Dispersion theory of nucleon polarizabilities and outlook on chiral effective field theory

Based on Compton scattering and meson photoproduction data the polarizabilities of the nucleon are precisely studied and well understood due to recent experimental and theoretical work based on nonsubtracted dispersion relations.
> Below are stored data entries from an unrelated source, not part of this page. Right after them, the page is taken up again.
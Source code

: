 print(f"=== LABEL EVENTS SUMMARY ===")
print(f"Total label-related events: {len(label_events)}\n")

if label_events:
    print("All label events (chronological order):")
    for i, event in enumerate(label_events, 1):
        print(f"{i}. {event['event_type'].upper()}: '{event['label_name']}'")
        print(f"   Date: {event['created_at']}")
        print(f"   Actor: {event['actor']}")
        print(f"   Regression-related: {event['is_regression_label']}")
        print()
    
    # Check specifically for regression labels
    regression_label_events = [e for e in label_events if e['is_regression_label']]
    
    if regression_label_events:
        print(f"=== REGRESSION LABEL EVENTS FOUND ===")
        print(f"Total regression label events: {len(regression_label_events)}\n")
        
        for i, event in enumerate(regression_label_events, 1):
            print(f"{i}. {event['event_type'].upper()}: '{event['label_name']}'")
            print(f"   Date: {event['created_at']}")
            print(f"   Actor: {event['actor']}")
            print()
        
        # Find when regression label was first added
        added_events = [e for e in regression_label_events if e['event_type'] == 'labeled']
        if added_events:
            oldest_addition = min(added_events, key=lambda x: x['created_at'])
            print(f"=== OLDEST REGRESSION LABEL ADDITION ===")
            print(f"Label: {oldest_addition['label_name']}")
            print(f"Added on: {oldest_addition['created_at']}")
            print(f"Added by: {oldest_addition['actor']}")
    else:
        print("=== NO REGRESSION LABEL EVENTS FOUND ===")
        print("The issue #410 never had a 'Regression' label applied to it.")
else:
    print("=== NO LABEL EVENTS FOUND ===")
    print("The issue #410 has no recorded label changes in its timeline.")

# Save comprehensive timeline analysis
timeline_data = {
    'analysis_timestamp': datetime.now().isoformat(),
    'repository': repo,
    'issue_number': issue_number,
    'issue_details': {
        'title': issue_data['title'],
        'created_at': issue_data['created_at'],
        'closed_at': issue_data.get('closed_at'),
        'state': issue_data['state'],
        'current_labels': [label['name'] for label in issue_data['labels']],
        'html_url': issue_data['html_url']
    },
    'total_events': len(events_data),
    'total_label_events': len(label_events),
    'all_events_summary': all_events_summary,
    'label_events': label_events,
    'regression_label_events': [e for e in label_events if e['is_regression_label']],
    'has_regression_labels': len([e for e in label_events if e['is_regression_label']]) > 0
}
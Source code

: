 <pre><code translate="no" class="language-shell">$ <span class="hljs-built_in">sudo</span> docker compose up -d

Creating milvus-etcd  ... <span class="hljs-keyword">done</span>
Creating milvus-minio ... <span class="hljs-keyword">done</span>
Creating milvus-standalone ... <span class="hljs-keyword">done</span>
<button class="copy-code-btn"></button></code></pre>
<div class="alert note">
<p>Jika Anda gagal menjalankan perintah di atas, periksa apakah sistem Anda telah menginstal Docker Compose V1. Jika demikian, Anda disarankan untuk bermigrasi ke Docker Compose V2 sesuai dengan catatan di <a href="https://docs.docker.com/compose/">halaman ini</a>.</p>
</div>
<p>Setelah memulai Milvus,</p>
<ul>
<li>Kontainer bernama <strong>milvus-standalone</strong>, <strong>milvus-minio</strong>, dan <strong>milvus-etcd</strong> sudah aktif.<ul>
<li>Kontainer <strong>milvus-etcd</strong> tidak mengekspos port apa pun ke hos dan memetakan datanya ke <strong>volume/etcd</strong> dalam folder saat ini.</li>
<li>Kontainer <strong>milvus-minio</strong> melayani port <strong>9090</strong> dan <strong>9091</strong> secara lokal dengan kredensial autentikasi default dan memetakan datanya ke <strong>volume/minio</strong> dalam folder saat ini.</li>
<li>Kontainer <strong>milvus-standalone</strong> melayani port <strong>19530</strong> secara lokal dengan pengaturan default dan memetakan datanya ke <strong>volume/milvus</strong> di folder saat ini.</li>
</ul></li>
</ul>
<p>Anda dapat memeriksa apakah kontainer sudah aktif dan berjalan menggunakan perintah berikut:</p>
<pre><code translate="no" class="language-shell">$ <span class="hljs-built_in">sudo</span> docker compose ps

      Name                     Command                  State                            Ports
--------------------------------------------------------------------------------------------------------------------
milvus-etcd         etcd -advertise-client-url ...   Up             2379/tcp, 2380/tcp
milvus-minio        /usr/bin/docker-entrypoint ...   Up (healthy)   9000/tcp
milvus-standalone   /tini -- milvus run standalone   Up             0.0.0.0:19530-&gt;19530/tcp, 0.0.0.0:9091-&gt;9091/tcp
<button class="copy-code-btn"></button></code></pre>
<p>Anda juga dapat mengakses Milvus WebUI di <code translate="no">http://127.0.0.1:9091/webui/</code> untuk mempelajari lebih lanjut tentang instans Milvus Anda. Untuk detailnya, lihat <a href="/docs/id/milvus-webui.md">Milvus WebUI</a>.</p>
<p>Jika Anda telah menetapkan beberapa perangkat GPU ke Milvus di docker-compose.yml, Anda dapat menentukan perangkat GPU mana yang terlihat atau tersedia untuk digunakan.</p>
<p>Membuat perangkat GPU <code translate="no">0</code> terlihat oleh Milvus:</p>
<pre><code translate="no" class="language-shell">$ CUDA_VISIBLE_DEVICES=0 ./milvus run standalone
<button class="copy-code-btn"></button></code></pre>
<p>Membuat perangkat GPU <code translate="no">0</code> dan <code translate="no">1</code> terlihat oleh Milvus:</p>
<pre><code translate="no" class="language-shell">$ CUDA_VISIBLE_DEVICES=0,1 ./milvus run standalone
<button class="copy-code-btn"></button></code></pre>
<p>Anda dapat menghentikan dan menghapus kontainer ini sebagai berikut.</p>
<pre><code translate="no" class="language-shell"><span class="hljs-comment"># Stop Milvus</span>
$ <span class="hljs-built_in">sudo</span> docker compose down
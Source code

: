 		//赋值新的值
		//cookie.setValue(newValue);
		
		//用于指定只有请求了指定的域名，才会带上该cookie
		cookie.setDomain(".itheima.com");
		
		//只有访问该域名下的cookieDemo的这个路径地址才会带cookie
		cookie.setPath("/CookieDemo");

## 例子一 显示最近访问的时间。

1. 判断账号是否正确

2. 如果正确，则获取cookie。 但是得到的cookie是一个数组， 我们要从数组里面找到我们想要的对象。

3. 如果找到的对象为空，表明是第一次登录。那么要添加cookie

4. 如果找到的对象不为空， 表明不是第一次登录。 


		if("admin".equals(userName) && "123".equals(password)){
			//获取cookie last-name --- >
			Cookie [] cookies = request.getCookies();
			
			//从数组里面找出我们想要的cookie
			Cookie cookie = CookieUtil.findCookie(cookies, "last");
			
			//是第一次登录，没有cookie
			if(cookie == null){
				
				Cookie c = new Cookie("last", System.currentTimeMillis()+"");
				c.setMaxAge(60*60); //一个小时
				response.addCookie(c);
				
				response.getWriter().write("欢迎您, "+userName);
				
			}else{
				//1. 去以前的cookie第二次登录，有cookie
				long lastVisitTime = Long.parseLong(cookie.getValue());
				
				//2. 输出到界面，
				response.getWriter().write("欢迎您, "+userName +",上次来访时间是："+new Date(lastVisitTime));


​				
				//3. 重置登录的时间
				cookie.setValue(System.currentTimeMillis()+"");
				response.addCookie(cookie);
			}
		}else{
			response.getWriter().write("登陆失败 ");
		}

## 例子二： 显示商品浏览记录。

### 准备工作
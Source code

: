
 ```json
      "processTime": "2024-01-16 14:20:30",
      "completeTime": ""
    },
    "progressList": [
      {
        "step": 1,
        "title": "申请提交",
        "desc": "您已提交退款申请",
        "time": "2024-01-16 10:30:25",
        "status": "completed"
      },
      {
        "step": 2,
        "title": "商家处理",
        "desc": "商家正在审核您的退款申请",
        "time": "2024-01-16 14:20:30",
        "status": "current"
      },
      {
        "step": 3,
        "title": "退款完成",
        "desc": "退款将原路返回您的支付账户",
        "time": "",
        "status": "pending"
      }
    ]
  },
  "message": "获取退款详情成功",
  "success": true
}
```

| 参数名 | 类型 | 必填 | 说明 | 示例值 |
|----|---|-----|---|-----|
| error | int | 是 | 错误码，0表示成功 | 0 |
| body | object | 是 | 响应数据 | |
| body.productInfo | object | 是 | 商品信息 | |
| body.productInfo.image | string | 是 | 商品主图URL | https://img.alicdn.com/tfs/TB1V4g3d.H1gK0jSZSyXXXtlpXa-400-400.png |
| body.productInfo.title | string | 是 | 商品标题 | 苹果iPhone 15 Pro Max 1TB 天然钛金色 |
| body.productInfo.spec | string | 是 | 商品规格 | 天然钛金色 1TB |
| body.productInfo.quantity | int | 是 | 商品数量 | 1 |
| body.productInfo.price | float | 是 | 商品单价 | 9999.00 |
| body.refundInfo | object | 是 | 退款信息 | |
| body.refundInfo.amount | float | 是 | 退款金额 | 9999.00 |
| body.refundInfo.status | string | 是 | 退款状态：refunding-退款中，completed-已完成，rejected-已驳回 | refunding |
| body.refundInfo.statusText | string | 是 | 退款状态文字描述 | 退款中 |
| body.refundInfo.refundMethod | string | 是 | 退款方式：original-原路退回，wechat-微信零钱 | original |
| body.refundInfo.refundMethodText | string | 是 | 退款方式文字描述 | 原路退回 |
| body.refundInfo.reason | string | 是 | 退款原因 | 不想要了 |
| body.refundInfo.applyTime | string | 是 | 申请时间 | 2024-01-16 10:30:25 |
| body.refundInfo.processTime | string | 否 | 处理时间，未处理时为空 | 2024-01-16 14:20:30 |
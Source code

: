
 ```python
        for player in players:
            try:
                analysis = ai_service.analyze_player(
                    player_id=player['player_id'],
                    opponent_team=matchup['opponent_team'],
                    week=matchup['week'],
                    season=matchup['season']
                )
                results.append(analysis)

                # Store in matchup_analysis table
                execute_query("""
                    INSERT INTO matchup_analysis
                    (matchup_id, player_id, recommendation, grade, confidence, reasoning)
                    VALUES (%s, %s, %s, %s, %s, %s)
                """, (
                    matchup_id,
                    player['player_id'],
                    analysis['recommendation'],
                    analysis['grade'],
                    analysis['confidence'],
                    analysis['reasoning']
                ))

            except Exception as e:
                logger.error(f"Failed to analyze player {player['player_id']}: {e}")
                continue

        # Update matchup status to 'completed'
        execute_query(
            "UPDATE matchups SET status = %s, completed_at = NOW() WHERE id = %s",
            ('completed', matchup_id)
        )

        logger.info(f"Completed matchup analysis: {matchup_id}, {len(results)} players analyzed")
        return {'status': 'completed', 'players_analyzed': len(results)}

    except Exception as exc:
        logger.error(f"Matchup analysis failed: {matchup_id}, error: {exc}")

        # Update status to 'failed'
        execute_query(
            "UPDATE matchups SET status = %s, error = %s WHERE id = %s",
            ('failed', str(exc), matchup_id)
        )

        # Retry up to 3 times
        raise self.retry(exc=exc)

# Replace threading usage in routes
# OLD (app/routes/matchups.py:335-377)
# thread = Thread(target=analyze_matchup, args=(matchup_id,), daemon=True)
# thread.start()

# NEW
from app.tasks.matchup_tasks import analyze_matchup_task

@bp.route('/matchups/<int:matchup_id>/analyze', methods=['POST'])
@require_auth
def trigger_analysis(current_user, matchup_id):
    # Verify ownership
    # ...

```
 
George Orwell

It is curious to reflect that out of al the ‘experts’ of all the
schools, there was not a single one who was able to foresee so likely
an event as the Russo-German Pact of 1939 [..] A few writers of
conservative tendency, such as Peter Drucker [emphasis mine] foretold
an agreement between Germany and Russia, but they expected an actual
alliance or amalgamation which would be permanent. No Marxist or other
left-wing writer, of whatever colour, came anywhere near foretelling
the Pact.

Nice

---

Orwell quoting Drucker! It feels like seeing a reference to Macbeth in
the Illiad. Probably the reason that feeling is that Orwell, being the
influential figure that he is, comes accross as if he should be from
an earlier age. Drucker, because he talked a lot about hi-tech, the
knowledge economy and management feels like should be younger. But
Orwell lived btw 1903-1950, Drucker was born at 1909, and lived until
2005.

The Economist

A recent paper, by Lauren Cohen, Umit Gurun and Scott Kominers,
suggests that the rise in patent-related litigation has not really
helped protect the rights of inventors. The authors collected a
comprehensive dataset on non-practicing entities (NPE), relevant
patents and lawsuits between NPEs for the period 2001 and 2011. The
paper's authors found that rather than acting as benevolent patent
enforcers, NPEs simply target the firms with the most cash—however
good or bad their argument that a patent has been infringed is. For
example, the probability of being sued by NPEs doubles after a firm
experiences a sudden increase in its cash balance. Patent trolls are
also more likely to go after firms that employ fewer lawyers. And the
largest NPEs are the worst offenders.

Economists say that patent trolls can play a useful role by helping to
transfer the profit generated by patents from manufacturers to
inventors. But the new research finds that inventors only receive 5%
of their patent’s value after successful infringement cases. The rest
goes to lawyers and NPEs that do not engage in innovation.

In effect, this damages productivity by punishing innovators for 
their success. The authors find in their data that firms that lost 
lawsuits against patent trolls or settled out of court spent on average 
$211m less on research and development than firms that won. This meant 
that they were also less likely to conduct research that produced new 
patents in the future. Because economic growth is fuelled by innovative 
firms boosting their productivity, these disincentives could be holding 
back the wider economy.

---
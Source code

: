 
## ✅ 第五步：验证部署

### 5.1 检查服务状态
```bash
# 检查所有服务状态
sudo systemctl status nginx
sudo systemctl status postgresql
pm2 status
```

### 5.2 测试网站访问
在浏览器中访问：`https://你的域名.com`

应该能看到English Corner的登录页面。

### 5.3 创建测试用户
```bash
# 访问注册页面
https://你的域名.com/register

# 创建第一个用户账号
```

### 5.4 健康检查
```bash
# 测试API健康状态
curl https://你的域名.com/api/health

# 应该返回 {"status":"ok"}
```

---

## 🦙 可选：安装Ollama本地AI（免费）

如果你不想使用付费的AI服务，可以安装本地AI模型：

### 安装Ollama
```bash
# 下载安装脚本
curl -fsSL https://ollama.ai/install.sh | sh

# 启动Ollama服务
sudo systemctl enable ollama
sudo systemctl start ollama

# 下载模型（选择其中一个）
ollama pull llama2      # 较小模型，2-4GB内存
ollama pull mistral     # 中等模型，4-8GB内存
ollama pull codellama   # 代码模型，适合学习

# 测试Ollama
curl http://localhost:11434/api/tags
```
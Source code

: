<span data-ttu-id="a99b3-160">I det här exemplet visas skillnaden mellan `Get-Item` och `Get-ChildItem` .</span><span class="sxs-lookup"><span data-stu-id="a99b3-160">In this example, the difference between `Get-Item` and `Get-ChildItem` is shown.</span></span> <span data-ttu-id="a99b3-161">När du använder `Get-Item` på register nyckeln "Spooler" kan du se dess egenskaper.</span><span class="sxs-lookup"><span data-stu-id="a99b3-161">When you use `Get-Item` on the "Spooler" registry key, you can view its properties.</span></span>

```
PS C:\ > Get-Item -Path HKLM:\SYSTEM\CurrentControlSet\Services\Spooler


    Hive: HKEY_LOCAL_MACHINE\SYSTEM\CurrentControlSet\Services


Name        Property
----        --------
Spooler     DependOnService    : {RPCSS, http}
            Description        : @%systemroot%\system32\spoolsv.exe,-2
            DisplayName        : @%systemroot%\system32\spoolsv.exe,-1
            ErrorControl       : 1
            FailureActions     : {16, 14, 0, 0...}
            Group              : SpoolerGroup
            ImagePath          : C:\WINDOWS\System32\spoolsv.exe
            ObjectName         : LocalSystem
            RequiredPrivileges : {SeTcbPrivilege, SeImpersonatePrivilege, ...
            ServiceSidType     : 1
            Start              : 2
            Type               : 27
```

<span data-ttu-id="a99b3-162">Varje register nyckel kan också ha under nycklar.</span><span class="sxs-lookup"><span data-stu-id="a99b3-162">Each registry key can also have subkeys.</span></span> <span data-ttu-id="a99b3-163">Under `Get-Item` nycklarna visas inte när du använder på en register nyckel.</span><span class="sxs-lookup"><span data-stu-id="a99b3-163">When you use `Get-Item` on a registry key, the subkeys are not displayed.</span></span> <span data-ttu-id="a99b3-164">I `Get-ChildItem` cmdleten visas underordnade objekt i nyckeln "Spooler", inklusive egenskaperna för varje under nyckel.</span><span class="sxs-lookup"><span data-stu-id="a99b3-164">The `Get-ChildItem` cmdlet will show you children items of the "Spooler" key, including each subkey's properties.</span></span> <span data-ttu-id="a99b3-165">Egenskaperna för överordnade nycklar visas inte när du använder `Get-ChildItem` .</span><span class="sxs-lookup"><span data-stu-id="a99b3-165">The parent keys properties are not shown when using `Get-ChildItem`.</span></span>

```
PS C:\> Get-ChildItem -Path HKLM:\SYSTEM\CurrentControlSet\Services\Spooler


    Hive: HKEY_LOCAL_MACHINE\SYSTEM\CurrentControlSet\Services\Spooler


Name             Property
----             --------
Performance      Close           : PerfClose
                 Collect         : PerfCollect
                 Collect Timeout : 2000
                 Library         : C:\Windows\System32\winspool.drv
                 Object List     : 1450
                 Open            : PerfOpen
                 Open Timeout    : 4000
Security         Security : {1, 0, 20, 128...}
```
The {\it recommended} experimental values are $\alpha_p=12.0\pm 0.6$, $(12.0)$, $\beta_p=1.9\mp 0.6$, $(1.9)$, $\alpha_n=12.5\pm 1.7$, $(12.7\pm 0.9)$, $\beta_n=2.7\mp 1.8$, $(2.5\mp 0.9)$ in units of $10^{-4}$fm$^3$ and $\gamma^{(p)}_\pi=-36.4\pm 1.5$, $(-36.6)$, $\gamma^{(n)}_\pi=+58.6\pm 4.0$, $(58.3)$, $(\gamma^{(p)}_0=-0.58\pm 0.20)$, $\gamma^{(n)}_0=0.38\pm 0.22)$ in units of $10^{-4}$fm$^4$ [1]. The numbers given in parentheses are predicted values. It is shown that all versions of chiral effective field theories applied in analyses of nucleon polarizabilities and Compton scattering ignore essential effects of $\omega$, $\rho$ and $\sigma$ exchanges and of pseudoscalar $\pi$N coupling.